Retype only the lines at the head of the records, first through the one with "mehrmals empfohlen, dem", exactly as written.

== == ==

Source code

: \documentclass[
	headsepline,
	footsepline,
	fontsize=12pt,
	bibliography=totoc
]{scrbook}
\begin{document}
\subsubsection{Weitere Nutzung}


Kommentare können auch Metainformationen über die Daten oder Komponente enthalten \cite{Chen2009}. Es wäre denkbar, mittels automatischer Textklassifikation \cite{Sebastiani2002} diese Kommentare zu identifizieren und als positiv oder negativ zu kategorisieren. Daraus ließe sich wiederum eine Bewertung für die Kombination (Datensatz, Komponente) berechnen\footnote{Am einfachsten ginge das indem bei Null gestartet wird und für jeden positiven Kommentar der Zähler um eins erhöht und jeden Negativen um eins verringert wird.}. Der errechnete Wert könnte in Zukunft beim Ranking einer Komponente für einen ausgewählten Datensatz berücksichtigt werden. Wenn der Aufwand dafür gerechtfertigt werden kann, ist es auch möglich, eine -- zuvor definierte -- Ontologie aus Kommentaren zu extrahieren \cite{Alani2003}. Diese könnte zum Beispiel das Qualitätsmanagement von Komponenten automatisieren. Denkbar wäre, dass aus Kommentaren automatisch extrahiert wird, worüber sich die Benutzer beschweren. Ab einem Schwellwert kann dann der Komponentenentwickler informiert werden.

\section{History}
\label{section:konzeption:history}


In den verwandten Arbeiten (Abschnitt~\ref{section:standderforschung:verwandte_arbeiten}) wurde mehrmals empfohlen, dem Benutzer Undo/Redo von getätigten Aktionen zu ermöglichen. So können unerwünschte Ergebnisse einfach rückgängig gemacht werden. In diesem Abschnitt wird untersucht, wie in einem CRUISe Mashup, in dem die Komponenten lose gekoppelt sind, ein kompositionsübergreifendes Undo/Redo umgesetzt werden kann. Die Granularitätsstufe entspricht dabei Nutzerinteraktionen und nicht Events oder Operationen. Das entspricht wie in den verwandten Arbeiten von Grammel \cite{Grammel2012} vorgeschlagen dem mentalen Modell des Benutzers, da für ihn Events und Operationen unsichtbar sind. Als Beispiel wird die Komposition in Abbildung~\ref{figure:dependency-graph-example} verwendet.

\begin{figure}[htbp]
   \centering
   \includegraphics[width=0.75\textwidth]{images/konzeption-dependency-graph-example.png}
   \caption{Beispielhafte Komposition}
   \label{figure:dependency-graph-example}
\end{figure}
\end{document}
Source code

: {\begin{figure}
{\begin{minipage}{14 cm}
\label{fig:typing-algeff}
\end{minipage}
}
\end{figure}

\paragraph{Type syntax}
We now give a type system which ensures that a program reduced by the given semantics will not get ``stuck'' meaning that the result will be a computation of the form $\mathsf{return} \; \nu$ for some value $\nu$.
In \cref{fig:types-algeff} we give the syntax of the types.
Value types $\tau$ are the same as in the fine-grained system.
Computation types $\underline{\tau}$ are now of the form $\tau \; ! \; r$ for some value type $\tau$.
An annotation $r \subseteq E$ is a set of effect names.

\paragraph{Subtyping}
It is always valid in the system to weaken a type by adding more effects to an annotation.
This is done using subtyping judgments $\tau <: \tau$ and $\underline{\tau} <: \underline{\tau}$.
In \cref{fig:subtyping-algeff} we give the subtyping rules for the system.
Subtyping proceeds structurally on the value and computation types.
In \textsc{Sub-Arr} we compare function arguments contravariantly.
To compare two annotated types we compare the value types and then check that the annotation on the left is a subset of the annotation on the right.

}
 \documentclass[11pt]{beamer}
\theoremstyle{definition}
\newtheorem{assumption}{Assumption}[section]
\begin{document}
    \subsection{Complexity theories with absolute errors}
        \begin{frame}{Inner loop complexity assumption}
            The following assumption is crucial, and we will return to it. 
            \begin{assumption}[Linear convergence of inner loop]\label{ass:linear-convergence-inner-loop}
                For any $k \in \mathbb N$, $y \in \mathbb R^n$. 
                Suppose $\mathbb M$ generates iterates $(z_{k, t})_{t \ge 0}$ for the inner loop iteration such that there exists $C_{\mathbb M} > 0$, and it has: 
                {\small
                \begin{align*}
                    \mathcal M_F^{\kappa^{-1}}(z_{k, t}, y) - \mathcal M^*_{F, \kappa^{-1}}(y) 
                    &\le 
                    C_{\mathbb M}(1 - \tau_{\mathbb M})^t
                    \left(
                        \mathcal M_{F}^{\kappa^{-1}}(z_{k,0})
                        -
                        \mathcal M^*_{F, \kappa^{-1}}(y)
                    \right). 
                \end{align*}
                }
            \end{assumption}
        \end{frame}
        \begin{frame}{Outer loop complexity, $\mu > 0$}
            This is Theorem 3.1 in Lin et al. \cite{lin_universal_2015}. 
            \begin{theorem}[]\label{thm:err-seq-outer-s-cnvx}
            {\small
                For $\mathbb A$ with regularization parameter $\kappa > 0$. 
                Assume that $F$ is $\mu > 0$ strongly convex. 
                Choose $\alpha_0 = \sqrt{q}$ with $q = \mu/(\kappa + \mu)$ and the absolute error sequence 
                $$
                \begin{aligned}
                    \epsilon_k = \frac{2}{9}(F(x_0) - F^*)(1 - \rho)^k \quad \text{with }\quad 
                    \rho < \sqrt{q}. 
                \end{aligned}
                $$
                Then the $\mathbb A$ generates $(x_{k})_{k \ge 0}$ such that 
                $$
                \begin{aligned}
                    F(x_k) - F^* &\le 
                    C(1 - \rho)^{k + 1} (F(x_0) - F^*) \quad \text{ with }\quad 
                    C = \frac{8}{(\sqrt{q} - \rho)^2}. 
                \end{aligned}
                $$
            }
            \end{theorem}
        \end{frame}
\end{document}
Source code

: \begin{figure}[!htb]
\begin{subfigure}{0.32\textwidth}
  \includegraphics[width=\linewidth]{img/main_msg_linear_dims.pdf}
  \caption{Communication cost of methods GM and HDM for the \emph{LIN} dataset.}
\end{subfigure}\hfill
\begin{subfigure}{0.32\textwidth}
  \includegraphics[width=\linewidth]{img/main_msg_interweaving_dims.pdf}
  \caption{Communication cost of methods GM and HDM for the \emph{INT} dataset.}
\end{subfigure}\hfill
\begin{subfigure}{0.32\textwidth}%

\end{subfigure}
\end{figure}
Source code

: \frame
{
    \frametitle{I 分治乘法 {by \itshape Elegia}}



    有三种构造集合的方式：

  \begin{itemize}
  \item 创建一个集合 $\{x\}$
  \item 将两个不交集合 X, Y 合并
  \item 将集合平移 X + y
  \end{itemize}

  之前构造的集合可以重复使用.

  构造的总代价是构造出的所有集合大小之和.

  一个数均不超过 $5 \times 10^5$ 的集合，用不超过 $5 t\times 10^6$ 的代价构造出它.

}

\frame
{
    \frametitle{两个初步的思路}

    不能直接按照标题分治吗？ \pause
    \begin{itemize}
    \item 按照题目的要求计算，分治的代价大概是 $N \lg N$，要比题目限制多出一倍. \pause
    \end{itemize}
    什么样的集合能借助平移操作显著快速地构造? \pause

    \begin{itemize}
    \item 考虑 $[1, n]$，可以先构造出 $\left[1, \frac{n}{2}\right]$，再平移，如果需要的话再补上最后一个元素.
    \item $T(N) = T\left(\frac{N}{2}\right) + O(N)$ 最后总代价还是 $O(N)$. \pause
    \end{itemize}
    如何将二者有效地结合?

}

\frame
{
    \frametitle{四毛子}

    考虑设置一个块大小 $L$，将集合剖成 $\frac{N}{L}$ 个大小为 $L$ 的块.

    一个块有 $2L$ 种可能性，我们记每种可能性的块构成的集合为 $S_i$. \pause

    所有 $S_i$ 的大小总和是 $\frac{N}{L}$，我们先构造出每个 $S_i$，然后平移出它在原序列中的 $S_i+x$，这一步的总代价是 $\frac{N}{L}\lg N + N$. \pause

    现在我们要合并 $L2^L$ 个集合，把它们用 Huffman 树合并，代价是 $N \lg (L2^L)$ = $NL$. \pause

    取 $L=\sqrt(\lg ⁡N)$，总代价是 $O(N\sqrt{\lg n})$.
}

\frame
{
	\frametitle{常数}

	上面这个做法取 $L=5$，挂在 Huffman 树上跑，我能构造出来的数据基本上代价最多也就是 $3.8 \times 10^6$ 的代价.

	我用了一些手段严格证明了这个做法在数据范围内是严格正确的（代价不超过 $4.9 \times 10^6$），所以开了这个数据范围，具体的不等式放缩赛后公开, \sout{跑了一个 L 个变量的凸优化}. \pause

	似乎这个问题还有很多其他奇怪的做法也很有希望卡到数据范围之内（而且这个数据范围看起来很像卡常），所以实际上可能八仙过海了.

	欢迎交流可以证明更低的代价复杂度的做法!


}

== == ==

Result =>
Source code

: \documentclass[
	headsepline,
	footsepline,
	fontsize=12pt,
	bibliography=totoc
]{scrbook}
\begin{document}
\subsubsection{Weitere Nutzung}


Kommentare können auch Metainformationen über die Daten oder Komponente enthalten \cite{Chen2009}. Es wäre denkbar, mittels automatischer Textklassifikation \cite{Sebastiani2002} diese Kommentare zu identifizieren und als positiv oder negativ zu kategorisieren. Daraus ließe sich wiederum eine Bewertung für die Kombination (Datensatz, Komponente) berechnen\footnote{Am einfachsten ginge das indem bei Null gestartet wird und für jeden positiven Kommentar der Zähler um eins erhöht und jeden Negativen um eins verringert wird.}. Der errechnete Wert könnte in Zukunft beim Ranking einer Komponente für einen ausgewählten Datensatz berücksichtigt werden. Wenn der Aufwand dafür gerechtfertigt werden kann, ist es auch möglich, eine -- zuvor definierte -- Ontologie aus Kommentaren zu extrahieren \cite{Alani2003}. Diese könnte zum Beispiel das Qualitätsmanagement von Komponenten automatisieren. Denkbar wäre, dass aus Kommentaren automatisch extrahiert wird, worüber sich die Benutzer beschweren. Ab einem Schwellwert kann dann der Komponentenentwickler informiert werden.

\section{History}
\label{section:konzeption:history}


In den verwandten Arbeiten (Abschnitt~\ref{section:standderforschung:verwandte_arbeiten}) wurde mehrmals empfohlen, dem Benutzer Undo/Redo von getätigten Aktionen zu ermöglichen. So können unerwünschte Ergebnisse einfach rückgängig gemacht werden. In diesem Abschnitt wird untersucht, wie in einem CRUISe Mashup, in dem die Komponenten lose gekoppelt sind, ein kompositionsübergreifendes Undo/Redo umgesetzt werden kann. Die Granularitätsstufe entspricht dabei Nutzerinteraktionen und nicht Events oder Operationen. Das entspricht wie in den verwandten Arbeiten von Grammel \cite{Grammel2012} vorgeschlagen dem mentalen Modell des Benutzers, da für ihn Events und Operationen unsichtbar sind. Als Beispiel wird die Komposition in Abbildung~\ref{figure:dependency-graph-example} verwendet.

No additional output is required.